JOSHUA COOPER RAMO

 

In a Nutshell:

CONNECTION CHANGES THE NATURE OF AN OBJECT*

When we are connected, power shifts.

 

The best ‘networks and their implications’ book I’ve read in a long time. It’s rare that a writer has both the sense of evolving and future technologies and the ability to be a riveting storyteller. This definitely ticks both boxes.

Ranging from historical stories of power shifts and Eastern spiritual teachers to the changes rocking the world today- terrorism, innovation speed, disruption on centuries old institutions, refugee crisis- this book ties it all together.

Very heavily American in examples because of his background and experience but in here there are lessons for us all. Part futuristic and inspiring, part clarion call warning us to understand better the systems are are building and their implications for the future, I loved practically every page of it.

 

Here are some of my favourite lines, phrases and provocations.

 

The Seventh Sense, in short, is the ability to look at any object and see the way in which it is changed by connection.


Power is now passing with a rippling, ripping energy from old, once-useful people and institutions. If this passage has so far wiped out only encyclopedias, telephone companies, and taxi medallions, it is merely because it is just beginning.


In Nan’s youth, in his early sword-fighting days, he had come to understand that mastering the blade of his sword meant first training his spirit to the highest possible level of sharpness. When attacked or when attacking, the spirit of a truly masterful fighter moves first, then – instants later- the sword.


Nan was trying to cultivate in himself deep ways of feeling and sensing the world.


Mahima

Developing an instinct for the emerging future inspired me to think about networks and how the nature of connection might change my business, the industries I am involved in and the clients I work with. It was at once inspiring and strange to consider these possibilities. 

The book also made me wonder about it’s implications for Nepal: is this on the radar of our entrepreneurs? Our youth? Our social sector? What would this fundamental shift do to your business? Are we building things on an old, expiring foundation?


Here we’ll travel in the company of the hackers and activists and diplomats and terrorists who all have this new sensibility.

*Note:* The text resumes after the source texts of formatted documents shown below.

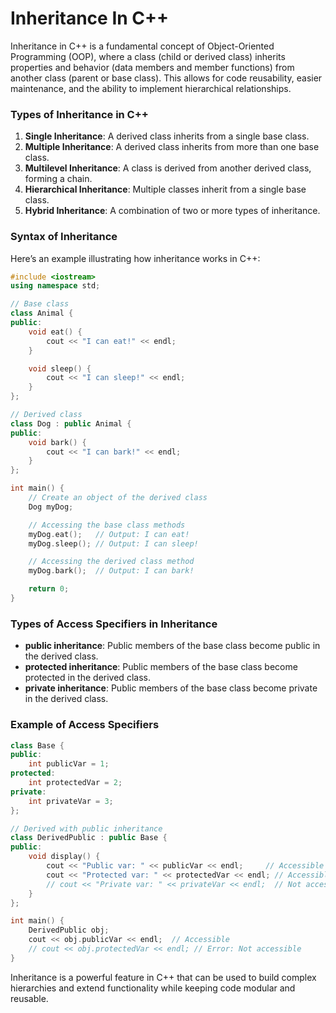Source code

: # Inheritance In C++

Inheritance in C++ is a fundamental concept of Object-Oriented Programming (OOP), where a class (child or derived class) inherits properties and behavior (data members and member functions) from another class (parent or base class). This allows for code reusability, easier maintenance, and the ability to implement hierarchical relationships.

### Types of Inheritance in C++
1. **Single Inheritance**: A derived class inherits from a single base class.
2. **Multiple Inheritance**: A derived class inherits from more than one base class.
3. **Multilevel Inheritance**: A class is derived from another derived class, forming a chain.
4. **Hierarchical Inheritance**: Multiple classes inherit from a single base class.
5. **Hybrid Inheritance**: A combination of two or more types of inheritance.

### Syntax of Inheritance
Here’s an example illustrating how inheritance works in C++:

```cpp
#include <iostream>
using namespace std;

// Base class
class Animal {
public:
    void eat() {
        cout << "I can eat!" << endl;
    }

    void sleep() {
        cout << "I can sleep!" << endl;
    }
};

// Derived class
class Dog : public Animal {
public:
    void bark() {
        cout << "I can bark!" << endl;
    }
};

int main() {
    // Create an object of the derived class
    Dog myDog;

    // Accessing the base class methods
    myDog.eat();   // Output: I can eat!
    myDog.sleep(); // Output: I can sleep!

    // Accessing the derived class method
    myDog.bark();  // Output: I can bark!

    return 0;
}
```

### Types of Access Specifiers in Inheritance
- **public inheritance**: Public members of the base class become public in the derived class.
- **protected inheritance**: Public members of the base class become protected in the derived class.
- **private inheritance**: Public members of the base class become private in the derived class.

### Example of Access Specifiers

```cpp
class Base {
public:
    int publicVar = 1;
protected:
    int protectedVar = 2;
private:
    int privateVar = 3;
};

// Derived with public inheritance
class DerivedPublic : public Base {
public:
    void display() {
        cout << "Public var: " << publicVar << endl;     // Accessible
        cout << "Protected var: " << protectedVar << endl; // Accessible
        // cout << "Private var: " << privateVar << endl;  // Not accessible (error)
    }
};

int main() {
    DerivedPublic obj;
    cout << obj.publicVar << endl;  // Accessible
    // cout << obj.protectedVar << endl; // Error: Not accessible
}
```

Inheritance is a powerful feature in C++ that can be used to build complex hierarchies and extend functionality while keeping code modular and reusable.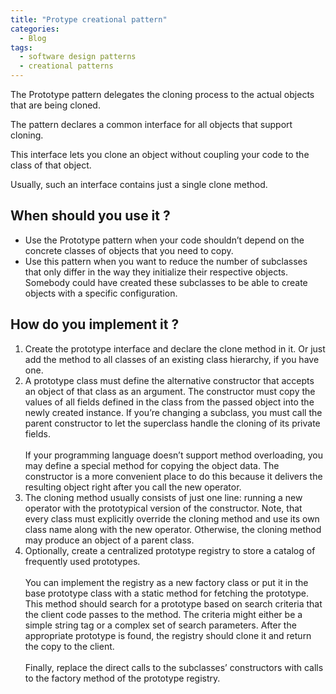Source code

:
 ```yaml
---
title: "Protype creational pattern"
categories:
  - Blog
tags:
  - software design patterns
  - creational patterns
---
```


The Prototype pattern delegates the cloning process to the actual objects that are being cloned.

The pattern declares a common interface for all objects that support cloning. 

This interface lets you clone an object without coupling your code to the class of that object.

Usually, such an interface contains just a single clone method.

<h2>When should you use it ? </h2>

<ul>
<li>Use the Prototype pattern when your code shouldn’t depend on the concrete classes of objects that you need to copy.</li>

<li> Use this pattern when you want to reduce the number of subclasses that only differ in the way they initialize their respective objects. Somebody could have created these subclasses to be able to create objects with a specific configuration.</li>
</ul>

<h2> How do you implement it ? </h2>

<ol>

<li>Create the prototype interface and declare the clone method in it. Or just add the method to all classes of an existing class hierarchy, if you have one.</li>

<li>A prototype class must define the alternative constructor that accepts an object of that class as an argument. The constructor must copy the values of all fields defined in the class from the passed object into the newly created instance. If you’re changing a subclass, you must call the parent constructor to let the superclass handle the cloning of its private fields.
<br>
<br>
If your programming language doesn’t support method overloading, you may define a special method for copying the object data. The constructor is a more convenient place to do this because it delivers the resulting object right after you call the new operator.</li>

<li>The cloning method usually consists of just one line: running a new operator with the prototypical version of the constructor. Note, that every class must explicitly override the cloning method and use its own class name along with the new operator. Otherwise, the cloning method may produce an object of a parent class.</li>

<li>Optionally, create a centralized prototype registry to store a catalog of frequently used prototypes.
<br>
<br>
You can implement the registry as a new factory class or put it in the base prototype class with a static method for fetching the prototype. This method should search for a prototype based on search criteria that the client code passes to the method. The criteria might either be a simple string tag or a complex set of search parameters. After the appropriate prototype is found, the registry should clone it and return the copy to the client.
<br>
<br>
Finally, replace the direct calls to the subclasses’ constructors with calls to the factory method of the prototype registry.</li>
<br>


</ol>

Terrorism- which is aimed at our psychology and sense of safety as much as any physical structure- is an ancient problem, but it evolves and becomes still more effective when it occurs in a world of superfast networks of media and transportation. Network technologies do to terror attacks what gunpowder once did to projectiles. They make the impact larger.


The First World War was a kind of engineering tragedy. The disaster had deep roots- domestic politics, the insecurity of kings, profound colonial greed- but it also grew out of a fundamental miscalculation about the nature of war and peace in an age of industry.


Fundamentally it involves a change in power. Those people and ideas that prospered in the past might not do so well in the future. And ideas that are coming out of nowhere, that look surprising and impossible and difficult to believe in, may fire up people whom we would never imagine to control our future.

We experience power through networks nor, as we once experienced it through brick-bound institutions such as universities or military headquarters or telephone companies.


Man’s habits change more rapidly than his instincts- historian Charles Coulston.

That’s us. We have all the habits of the new [connected, networked] age. The phones. The emails. The ADD clicking of our keyboards. The hand sanitizers. Now we need to develop the instincts.

Because anything not built for a network age- our politics, our economics, our national security, our education- is going to crack apart under its pressures.


When you invent the ship you also invent the shipwreck -French philosopher Paul Virilio


Mahima

In the race for digital-everything (banking and finance, government records and data etc.) are we simultaneously preparing for the shipwreck? Are we training and hiring with this capacity in mind?

Are we slapping on new, exponential tools & technologies on an archaic, slow-to-respond human system?

When we say ‘Nepal 2030′ or ’10 year vision’ is this on our radar?

I can tell my conversations in the coming weeks and months with entrepreneurs, social business founders, senior leaders in business and public sector, movement founders…(and pretty much anyone else interesting I meet!) will include these threads.


Networks don’t merely accelerate our markets, our news, and our innovation. They revolutionize the nature of their power.